This just came up on another thread, and I thought it was worth wider publicity, given Wakefield's apparent continuing influence, and the current measles outbreak.

I was discussing whether 'vaccine overload' had any basis in science, or any evidence for it. (No, btw).

I was directed to the claim that giving a 4 in 1 jab against measles, mumps, rubella and chicken pox (called the MMRV) doubled adverse reactions. I found an interview with Wakefield where he claimed this showed that giving extra vaccinations at the same time was dangerous. He said:

"If you just take for example, MMR and you add in the varicella vaccine, the chickenpox vaccine, MMRV as ProQuad what happens is you double the rate of convulsions as an adverse reaction. So just adding one and not 999,000 but just one extra vaccine in, you double the rate of an adverse, a potentially serious adverse reaction. To the extent that that ProQuad vaccine had to be withdrawn. So the notion that you could give a child a hundred thousand vaccine antigens on one day is utter nonsense. And what is extraordinary, what is telling I suppose is that no other immunologist or vaccinologist or any other person with any credible standing has stood behind Dr. Offit and said yes, you can go for it."

2 points need to be made

  1. Proquad has not been withdrawn. It is still licensed for use. The advisory body in the US did amend their recommendation in light of the extra adverse reactions (4.3 extra febrile seizures per 10,000). ProQuad used to be their preferred injection for both initial and booster jab, now it is just recommended for the booster jab.
    www.merckvaccines.com/Products/ProQuad/Pages/recommendations

  2. Wakefield suggests that it was giving an extra vaccine that caused the extra adverse events (vaccine overload), however the comparison of adverse events was not between the MMRV and the MMR (4 vaccines versus 3) but the MMRV versus the MMR plus the chickenpox vaccine given on the same day (4 versus 4). Nothing to do with an extra vaccine, and he is trying to use this to make a point which simply isn't valid.
    www.fda.gov/BiologicsBloodVaccines/Vaccines/ApprovedProducts/ucm123798.htm

Now Wakefield still has an agenda regarding spaced out single vaccines (as recent headlines show).
Was he lying when he made these easily researched incorrect claims about ProQuad, or was he simply too thick to correctly assess the information widely available?

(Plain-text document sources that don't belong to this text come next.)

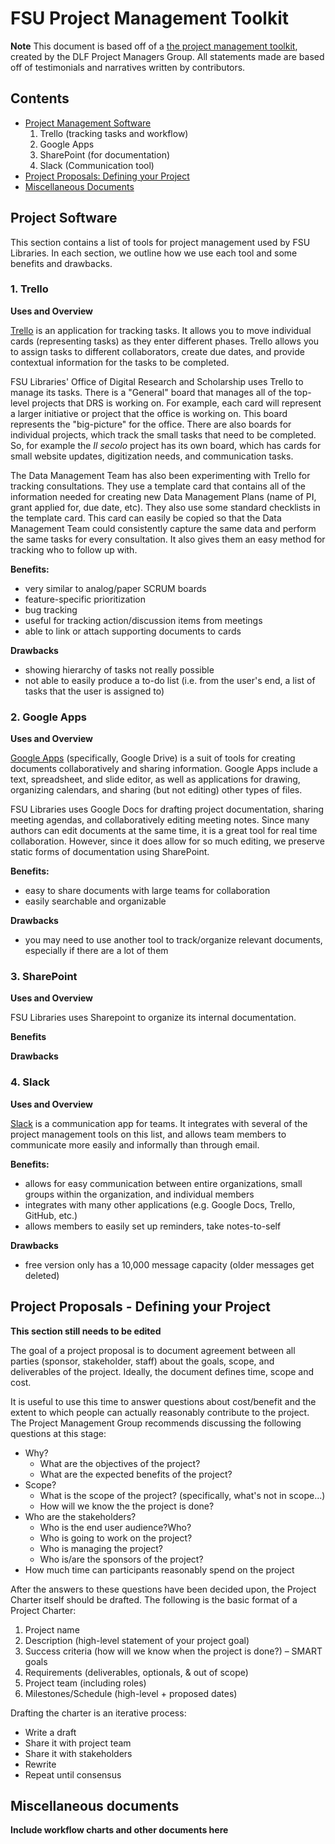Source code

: # FSU Project Management Toolkit

**Note** This document is based off of a [the project management toolkit](https://github.com/clirdlf/project-managers-toolkit/blob/master/project-managers-toolkit.md), created by the DLF Project Managers Group. All statements made are based off of testimonials and narratives written by contributors.

## Contents

* <a href="#section1">Project Management Software</a>
  1. Trello (tracking tasks and workflow)
  2. Google Apps
  3. SharePoint (for documentation)
  4. Slack (Communication tool)
* <a href="#section2">Project Proposals: Defining your Project</a>
* <a href="#section3">Miscellaneous Documents</a>
  
<h2 id="section1">Project Software</h2>

This section contains a list of tools for project management used by FSU Libraries. In each section, we outline how we use each tool and some benefits and drawbacks.

### 1. Trello

**Uses and Overview**

[Trello](https://trello.com) is an application for tracking tasks. It allows you to move individual cards (representing tasks) as they enter different phases. Trello allows you to assign tasks to different collaborators, create due dates, and provide contextual information for the tasks to be completed.

FSU Libraries' Office of Digital Research and Scholarship uses Trello to manage its tasks. There is a "General" board that manages all of the top-level projects that DRS is working on. For example, each card will represent a larger initiative or project that the office is working on. This board represents the "big-picture" for the office. There are also boards for individual projects, which track the small tasks that need to be completed. So, for example the *Il secolo* project has its own board, which has cards for small website updates, digitization needs, and communication tasks.

The Data Management Team has also been experimenting with Trello for tracking consultations. They use a template card that contains all of the information needed for creating new Data Management Plans (name of PI, grant applied for, due date, etc). They also use some standard checklists in the template card. This card can easily be copied so that the Data Management Team could consistently capture the same data and perform the same tasks for every consultation. It also gives them an easy method for tracking who to follow up with. 

**Benefits:**

* very similar to analog/paper SCRUM boards
* feature-specific prioritization
* bug tracking
* useful for tracking action/discussion items from meetings
* able to link or attach supporting documents to cards

**Drawbacks**

* showing hierarchy of tasks not really possible
* not able to easily produce a to-do list (i.e. from the user's end, a list of tasks that the user is assigned to)

### 2. Google Apps

**Uses and Overview**

[Google Apps](http://drive.google.com) (specifically, Google Drive) is a suit of tools for creating documents collaboratively and sharing information. Google Apps include a text, spreadsheet, and slide editor, as well as applications for drawing, organizing calendars, and sharing (but not editing) other types of files.

FSU Libraries uses Google Docs for drafting project documentation, sharing meeting agendas, and collaboratively editing meeting notes. Since many authors can edit documents at the same time, it is a great tool for real time collaboration. However, since it does allow for so much editing, we preserve static forms of documentation using SharePoint.

**Benefits:**

* easy to share documents with large teams for collaboration
* easily searchable and organizable

**Drawbacks**

* you may need to use another tool to track/organize relevant documents, especially if there are a lot of them

### 3. SharePoint

**Uses and Overview**

FSU Libraries uses Sharepoint to organize its internal documentation.

**Benefits**

**Drawbacks**

### 4. Slack

**Uses and Overview**

[Slack](https://slack.com) is a communication app for teams. It integrates with several of the project management tools on this list, and allows team members to communicate more easily and informally than through email.

**Benefits:**

* allows for easy communication between entire organizations, small groups within the organization, and individual members
* integrates with many other applications (e.g. Google Docs, Trello, GitHub, etc.)
* allows members to easily set up reminders, take notes-to-self

**Drawbacks**

* free version only has a 10,000 message capacity (older messages get deleted)

<h2 id="section2">Project Proposals - Defining your Project</h2>

**This section still needs to be edited**

The goal of a project proposal is to document agreement between all parties (sponsor, stakeholder, staff) about the goals, scope, and deliverables of the project. Ideally, the document defines time, scope and cost.

It is useful to use this time to answer questions about cost/benefit and the extent to which people can actually reasonably contribute to the project. The Project Management Group recommends discussing the following questions at this stage:

* Why?
  * What are the objectives of the project?
  * What are the expected benefits of the project?
* Scope?
  * What is the scope of the project? (specifically, what's not in scope...)
  * How will we know the the project is done?
* Who are the stakeholders?
  * Who is the end user audience?Who?
  * Who is going to work on the project?
  * Who is managing the project?
  * Who is/are the sponsors of the project?
* How much time can participants reasonably spend on the project

After the answers to these questions have been decided upon, the Project Charter itself should be drafted. The following is the basic format of a Project Charter:
1. Project name
2. Description (high-level statement of your project goal)
3. Success criteria (how will we know when the project is done?)  – SMART goals
4. Requirements (deliverables, optionals, & out of scope) 
5. Project team (including roles) 
6. Milestones/Schedule (high-level + proposed dates) 

Drafting the charter is an iterative process:
* Write a draft
* Share it with project team
* Share it with stakeholders
* Rewrite
* Repeat until consensus
 
<h2 id="section3">Miscellaneous documents</h2>

**Include workflow charts and other documents here**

Now if he wanted to discuss why there were more adverse events to the 4 in 1 versus the 3+1, he might have a point (I'm not sure they contain exactly the same vaccines) but he didn't. He made a completely false point, one which is proudly featured on an antivax website.

Please treat anything Wakefield says with the caution it deserves.

OP posts:
noblegiraffe · 21/04/2013 20:10

Apologies that the next few posts will be disjointed, I'm having problems with copying and pasting from other tabs and keep losing my post when I do it.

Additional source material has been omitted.